=== Task directions ===
Give back the records below exactly, omitting the pictures.

=== Records for the exercise ===
▽

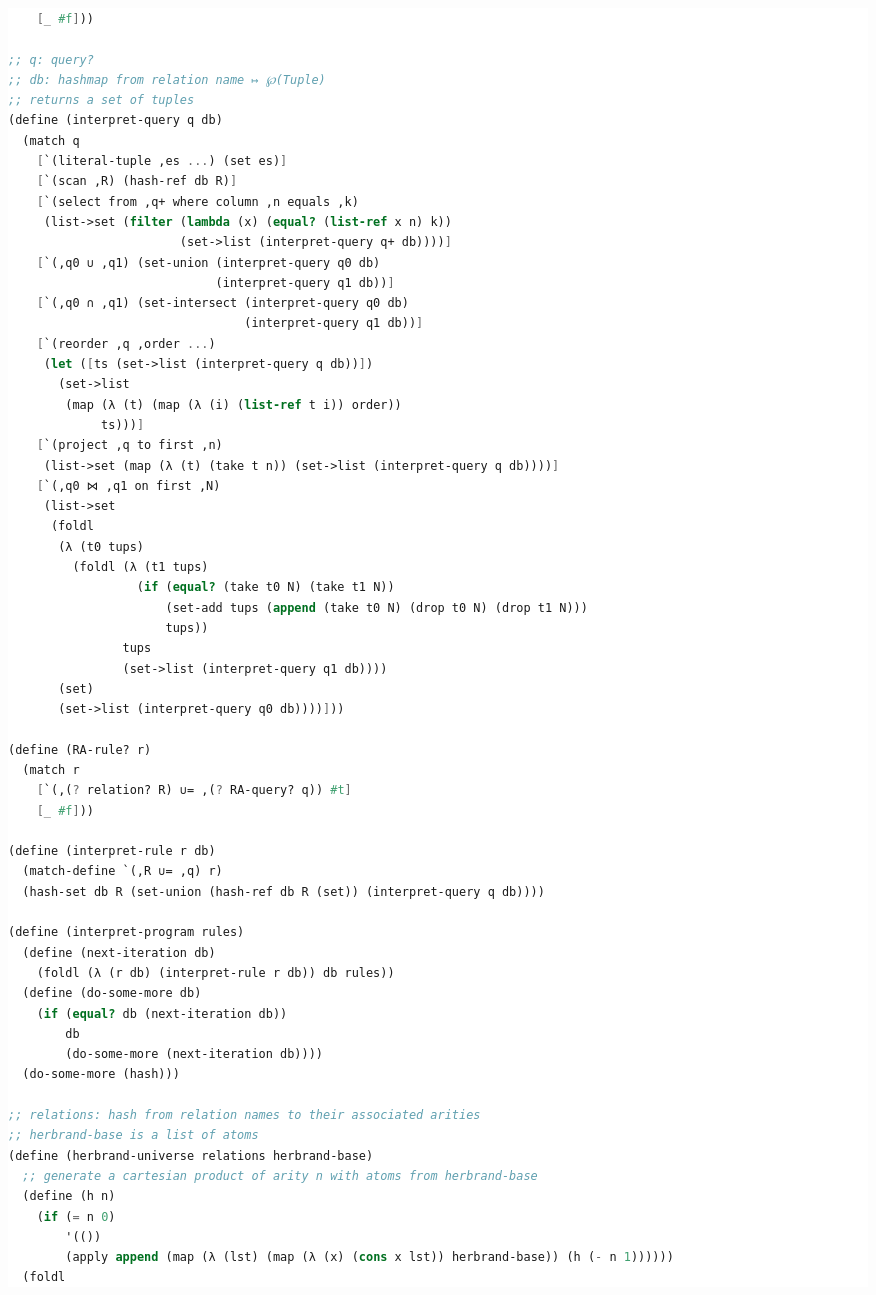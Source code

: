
 ```scheme
    [_ #f]))

;; q: query?
;; db: hashmap from relation name ↦ ℘(Tuple)
;; returns a set of tuples
(define (interpret-query q db)
  (match q
    [`(literal-tuple ,es ...) (set es)]
    [`(scan ,R) (hash-ref db R)]
    [`(select from ,q+ where column ,n equals ,k)
     (list->set (filter (lambda (x) (equal? (list-ref x n) k))
                        (set->list (interpret-query q+ db))))]
    [`(,q0 ∪ ,q1) (set-union (interpret-query q0 db)
                             (interpret-query q1 db))]
    [`(,q0 ∩ ,q1) (set-intersect (interpret-query q0 db)
                                 (interpret-query q1 db))]
    [`(reorder ,q ,order ...)
     (let ([ts (set->list (interpret-query q db))])
       (set->list
        (map (λ (t) (map (λ (i) (list-ref t i)) order))
             ts)))]
    [`(project ,q to first ,n)
     (list->set (map (λ (t) (take t n)) (set->list (interpret-query q db))))]
    [`(,q0 ⋈ ,q1 on first ,N)
     (list->set
      (foldl
       (λ (t0 tups)
         (foldl (λ (t1 tups)
                  (if (equal? (take t0 N) (take t1 N))
                      (set-add tups (append (take t0 N) (drop t0 N) (drop t1 N)))
                      tups))
                tups
                (set->list (interpret-query q1 db))))
       (set)
       (set->list (interpret-query q0 db))))]))

(define (RA-rule? r)
  (match r
    [`(,(? relation? R) ∪= ,(? RA-query? q)) #t]
    [_ #f]))

(define (interpret-rule r db)
  (match-define `(,R ∪= ,q) r)
  (hash-set db R (set-union (hash-ref db R (set)) (interpret-query q db))))

(define (interpret-program rules)
  (define (next-iteration db)
    (foldl (λ (r db) (interpret-rule r db)) db rules))
  (define (do-some-more db)
    (if (equal? db (next-iteration db))
        db
        (do-some-more (next-iteration db))))
  (do-some-more (hash)))

;; relations: hash from relation names to their associated arities
;; herbrand-base is a list of atoms 
(define (herbrand-universe relations herbrand-base)
  ;; generate a cartesian product of arity n with atoms from herbrand-base
  (define (h n)
    (if (= n 0)
        '(())
        (apply append (map (λ (lst) (map (λ (x) (cons x lst)) herbrand-base)) (h (- n 1))))))
  (foldl
```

△

=== Exercise solution ===
Source code

:
 ```scheme
    [_ #f]))

;; q: query?
;; db: hashmap from relation name ↦ ℘(Tuple)
;; returns a set of tuples
(define (interpret-query q db)
  (match q
    [`(literal-tuple ,es ...) (set es)]
    [`(scan ,R) (hash-ref db R)]
    [`(select from ,q+ where column ,n equals ,k)
     (list->set (filter (lambda (x) (equal? (list-ref x n) k))
                        (set->list (interpret-query q+ db))))]
    [`(,q0 ∪ ,q1) (set-union (interpret-query q0 db)
                             (interpret-query q1 db))]
    [`(,q0 ∩ ,q1) (set-intersect (interpret-query q0 db)
                                 (interpret-query q1 db))]
    [`(reorder ,q ,order ...)
     (let ([ts (set->list (interpret-query q db))])
       (set->list
        (map (λ (t) (map (λ (i) (list-ref t i)) order))
             ts)))]
    [`(project ,q to first ,n)
     (list->set (map (λ (t) (take t n)) (set->list (interpret-query q db))))]
    [`(,q0 ⋈ ,q1 on first ,N)
     (list->set
      (foldl
       (λ (t0 tups)
         (foldl (λ (t1 tups)
                  (if (equal? (take t0 N) (take t1 N))
                      (set-add tups (append (take t0 N) (drop t0 N) (drop t1 N)))
                      tups))
                tups
                (set->list (interpret-query q1 db))))
       (set)
       (set->list (interpret-query q0 db))))]))

(define (RA-rule? r)
  (match r
    [`(,(? relation? R) ∪= ,(? RA-query? q)) #t]
    [_ #f]))

(define (interpret-rule r db)
  (match-define `(,R ∪= ,q) r)
  (hash-set db R (set-union (hash-ref db R (set)) (interpret-query q db))))

(define (interpret-program rules)
  (define (next-iteration db)
    (foldl (λ (r db) (interpret-rule r db)) db rules))
  (define (do-some-more db)
    (if (equal? db (next-iteration db))
        db
        (do-some-more (next-iteration db))))
  (do-some-more (hash)))

;; relations: hash from relation names to their associated arities
;; herbrand-base is a list of atoms 
(define (herbrand-universe relations herbrand-base)
  ;; generate a cartesian product of arity n with atoms from herbrand-base
  (define (h n)
    (if (= n 0)
        '(())
        (apply append (map (λ (lst) (map (λ (x) (cons x lst)) herbrand-base)) (h (- n 1))))))
  (foldl
```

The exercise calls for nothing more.